“A quality education for all children is the socially just thing to do.”
Delivering a high quality education to a varied swath of students isn’t always easy. Working with these students and their families can present a number of challenges. But Wheelock professor and chair for the Elementary and Special Education program Dr. Eleonora Villegas-Reimers believes that Wheelock is training that caliber of educator. “It has to be somebody who says ‘I am committed to social justice, and I am committed to teaching in the most difficult of sites, with the students that need the most support.'” Associate professor Stephanie Cox-Suarez echoes this sentiment, pleased to report that Wheelock is “responding to the diversity of children in our public schools.”

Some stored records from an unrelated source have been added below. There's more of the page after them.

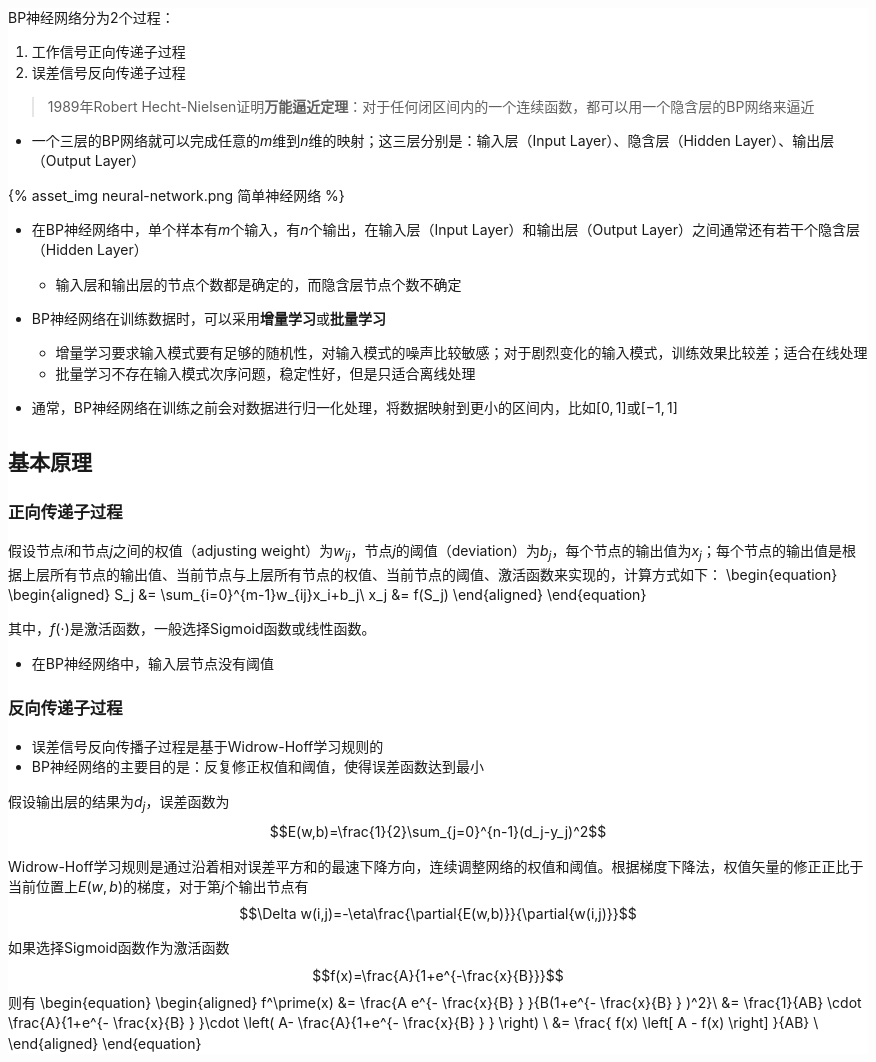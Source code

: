 BP神经网络分为2个过程：
1. 工作信号正向传递子过程
2. 误差信号反向传递子过程


> 1989年Robert Hecht-Nielsen证明**万能逼近定理**：对于任何闭区间内的一个连续函数，都可以用一个隐含层的BP网络来逼近

- 一个三层的BP网络就可以完成任意的$m$维到$n$维的映射；这三层分别是：输入层（Input Layer）、隐含层（Hidden Layer）、输出层（Output Layer）

<meta name="referrer" content="no-referrer" />
{% asset_img neural-network.png 简单神经网络 %}

- 在BP神经网络中，单个样本有$m$个输入，有$n$个输出，在输入层（Input Layer）和输出层（Output Layer）之间通常还有若干个隐含层（Hidden Layer）
  - 输入层和输出层的节点个数都是确定的，而隐含层节点个数不确定

- BP神经网络在训练数据时，可以采用**增量学习**或**批量学习**
  - 增量学习要求输入模式要有足够的随机性，对输入模式的噪声比较敏感；对于剧烈变化的输入模式，训练效果比较差；适合在线处理
  - 批量学习不存在输入模式次序问题，稳定性好，但是只适合离线处理
- 通常，BP神经网络在训练之前会对数据进行归一化处理，将数据映射到更小的区间内，比如$[0,1]$或$[-1,1]$

## 基本原理

### 正向传递子过程
假设节点$i$和节点$j$之间的权值（adjusting weight）为$w_{ij}$，节点$j$的阈值（deviation）为$b_j$，每个节点的输出值为$x_j$；每个节点的输出值是根据上层所有节点的输出值、当前节点与上层所有节点的权值、当前节点的阈值、激活函数来实现的，计算方式如下：
\begin{equation}
\begin{aligned}
S_j &= \sum_{i=0}^{m-1}w_{ij}x_i+b_j\\
x_j &= f(S_j)
\end{aligned}
\end{equation}

其中，$f(\cdot)$是激活函数，一般选择Sigmoid函数或线性函数。
- 在BP神经网络中，输入层节点没有阈值

### 反向传递子过程
- 误差信号反向传播子过程是基于Widrow-Hoff学习规则的
- BP神经网络的主要目的是：反复修正权值和阈值，使得误差函数达到最小



假设输出层的结果为$d_j$，误差函数为
$$E(w,b)=\frac{1}{2}\sum_{j=0}^{n-1}(d_j-y_j)^2$$

Widrow-Hoff学习规则是通过沿着相对误差平方和的最速下降方向，连续调整网络的权值和阈值。根据梯度下降法，权值矢量的修正正比于当前位置上$E(w,b)$的梯度，对于第$j$个输出节点有
$$\Delta w(i,j)=-\eta\frac{\partial{E(w,b)}}{\partial{w(i,j)}}$$

如果选择Sigmoid函数作为激活函数
$$f(x)=\frac{A}{1+e^{-\frac{x}{B}}}$$
则有
\begin{equation}
\begin{aligned}
f^\prime(x) &= \frac{A e^{- \frac{x}{B} } }{B(1+e^{- \frac{x}{B} } )^2}\\
&= \frac{1}{AB} \cdot \frac{A}{1+e^{- \frac{x}{B} } }\cdot \left( A- \frac{A}{1+e^{- \frac{x}{B} } } \right) \\
&= \frac{ f(x) \left[ A - f(x) \right] }{AB} \\
\end{aligned}
\end{equation}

However, it takes far more than just a personal determination to deliver that quality of education. It, of course, takes a strong educational foundation- one that instructor Karen Worth knows is available in the Master’s program. Grounded in how students develop, these programs are committed to educating teachers that can incorporate these developmental stages and theories into their instruction strategies. Further, according to Interim Dean of Graduate Programs Linda Banks-Santilli, Wheelock produces highly credentialed graduates. As an example, those graduating from the Integrated Elementary and Special Education program earn two licenses (Elementary 1-6 and Special Needs preK-8) in addition to their master’s degree.
But in addition to the quality of instruction and credentialing, Kesha Ward ’16 wants all to know that there’s a tremendous deal of quality in the relationships built in the program. Whether it’s the strength of a connection with a professor, or common bonds built with fellow students, she delighted in finding “a close-knit family” during her graduate studies. It is this feeling of personal connection, combined with a vocational dedication, that makes the Wheelock Master’s Programs in Education such a worthwhile pursuit.